One of the major psychological foundations for the purported effectiveness of social media marketing is social proof. The idea is fairly simple: people are more likely to find a product or service appealing if there is evidence that other people find it desirable. Robert B. Cialdini, in his very popular Influence: Science and Practice, describes social proof as
an important means that people use to decide what to believe or how to act in a situation by looking at what other people are believing or doing.
We’re social animals, and signals from our peers as to the desirability of particular objects has a significant influence on whether we want them too. In social networking, this principle is put into practice through the pursuit of “likes” or “+1s”, and through an active pursuit of conspicuous evidence of engagement and approval for products and brands among consumers.
However, many business owners are somewhat dubious as to the value of pursuing social proof on social networks as opposed to investing in more traditional methods of marketing. To a degree, their skepticism is valid. Businesses are not interested in how many people “like” their brand, if that approval doesn’t result in conversions. “Likes” are worse than worthless if the result is not an increased conversion rate in the medium to long term. Pursuing “likes” for their own sake is indeed less effective than working towards establishing a community of engaged and enthusiastic consumers, but there is significant evidence, both theoretical and neurological, that social proof does have an impact on shaping desires and goals – so-called goal contagion.
René Girard, a French historian and philosopher, posited the concept of mimetic desire to explain where desires originate. Girard was mostly concerned with literary analysis and philosophy, but mimetic desire as he construes it has considerable bearing on social proof. Girard believes that all human desires are provoked by the desire of another individual. That is, we don’t have desires at all unless it’s demonstrated that similar desires exist in other people.
This should make intuitive sense to marketers whose job is to manufacture desire. Targeting marketing at vocal early adopters, who then communicate the desirability of a product to increasingly expanding circles, is a tried and tested technique for generating interest. The same principle can be applied to social networking. A sufficient quantity of conspicuous approval on social media can help to create approval in users.
Earlier this year, a group of neuroscientists from the Institut du Cerveau et de la Moelle épinière in Paris, including Mael Lebreton and Baudouin Forgeot d’Arc, among others, put Girard’s theory to the test. They tested a group of subjects by having them carry out various tasks while being scanned with an fMRI machine, which allows scientists to measure brain activity. The results seemed to support Girard and Cialdini’s contention, and suggest a neurological mechanism by which mimetic desire and social proof works.

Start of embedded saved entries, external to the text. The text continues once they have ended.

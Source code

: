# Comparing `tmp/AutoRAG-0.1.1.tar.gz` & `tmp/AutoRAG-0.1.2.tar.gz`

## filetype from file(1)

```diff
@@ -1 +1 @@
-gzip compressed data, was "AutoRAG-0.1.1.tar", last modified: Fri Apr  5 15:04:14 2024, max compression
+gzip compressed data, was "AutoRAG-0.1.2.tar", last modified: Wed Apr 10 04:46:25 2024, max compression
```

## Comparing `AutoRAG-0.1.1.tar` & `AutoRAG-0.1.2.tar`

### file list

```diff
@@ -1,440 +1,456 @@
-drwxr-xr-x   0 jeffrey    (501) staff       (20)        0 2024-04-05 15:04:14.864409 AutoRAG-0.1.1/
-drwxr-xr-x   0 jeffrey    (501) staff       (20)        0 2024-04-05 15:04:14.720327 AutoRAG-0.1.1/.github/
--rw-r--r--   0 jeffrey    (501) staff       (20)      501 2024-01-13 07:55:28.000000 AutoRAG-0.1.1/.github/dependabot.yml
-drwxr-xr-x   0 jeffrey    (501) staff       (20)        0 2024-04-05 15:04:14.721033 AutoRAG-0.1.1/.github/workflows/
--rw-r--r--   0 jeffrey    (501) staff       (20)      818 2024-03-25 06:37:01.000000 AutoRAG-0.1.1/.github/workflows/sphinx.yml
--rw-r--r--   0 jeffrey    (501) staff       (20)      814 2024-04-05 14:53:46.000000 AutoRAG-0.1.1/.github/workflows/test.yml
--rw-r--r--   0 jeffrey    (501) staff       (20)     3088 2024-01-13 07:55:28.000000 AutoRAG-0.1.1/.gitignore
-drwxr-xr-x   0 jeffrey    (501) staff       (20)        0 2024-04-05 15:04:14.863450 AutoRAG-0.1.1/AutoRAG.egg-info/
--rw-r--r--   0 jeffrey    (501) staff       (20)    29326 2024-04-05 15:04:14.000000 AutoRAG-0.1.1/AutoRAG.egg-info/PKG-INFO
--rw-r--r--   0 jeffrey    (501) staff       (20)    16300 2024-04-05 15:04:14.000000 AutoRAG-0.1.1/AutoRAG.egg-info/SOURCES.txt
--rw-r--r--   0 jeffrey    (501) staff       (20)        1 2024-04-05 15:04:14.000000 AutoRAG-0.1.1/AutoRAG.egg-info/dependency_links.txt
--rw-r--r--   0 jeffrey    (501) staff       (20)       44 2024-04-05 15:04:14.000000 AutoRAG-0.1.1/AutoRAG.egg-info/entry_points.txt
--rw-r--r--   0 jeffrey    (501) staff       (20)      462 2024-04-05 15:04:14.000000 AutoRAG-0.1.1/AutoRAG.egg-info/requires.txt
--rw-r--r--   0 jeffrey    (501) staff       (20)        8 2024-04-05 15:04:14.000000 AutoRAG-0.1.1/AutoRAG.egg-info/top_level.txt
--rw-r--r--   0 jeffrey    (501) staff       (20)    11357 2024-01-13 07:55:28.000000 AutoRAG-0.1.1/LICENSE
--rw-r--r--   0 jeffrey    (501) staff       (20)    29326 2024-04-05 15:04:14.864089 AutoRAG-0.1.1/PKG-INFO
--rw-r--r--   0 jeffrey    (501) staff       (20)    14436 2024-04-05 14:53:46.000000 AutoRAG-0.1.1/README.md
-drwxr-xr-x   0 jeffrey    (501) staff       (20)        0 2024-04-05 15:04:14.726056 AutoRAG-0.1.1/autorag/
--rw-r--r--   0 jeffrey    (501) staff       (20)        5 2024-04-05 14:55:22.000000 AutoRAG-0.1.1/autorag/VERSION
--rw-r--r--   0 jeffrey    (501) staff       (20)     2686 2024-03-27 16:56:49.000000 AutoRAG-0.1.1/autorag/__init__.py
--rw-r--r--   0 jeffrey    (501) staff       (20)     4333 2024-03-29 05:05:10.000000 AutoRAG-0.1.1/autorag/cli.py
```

You should take a look at the original paper for an in-depth explanation of the methods and results, but to summarize, the experimenters observed that the subjective desirability of objects increased after individuals perceived that those objects were the goals of another person’s actions. That is: if someone wants an object, other people’s desire for it increases. This happens because the part of our brains which mirrors the actions of other people (the mirror neuron system) has an effect on the part of our brain that determines value (Brain Valuation System in the ventral striatoprefrontal network).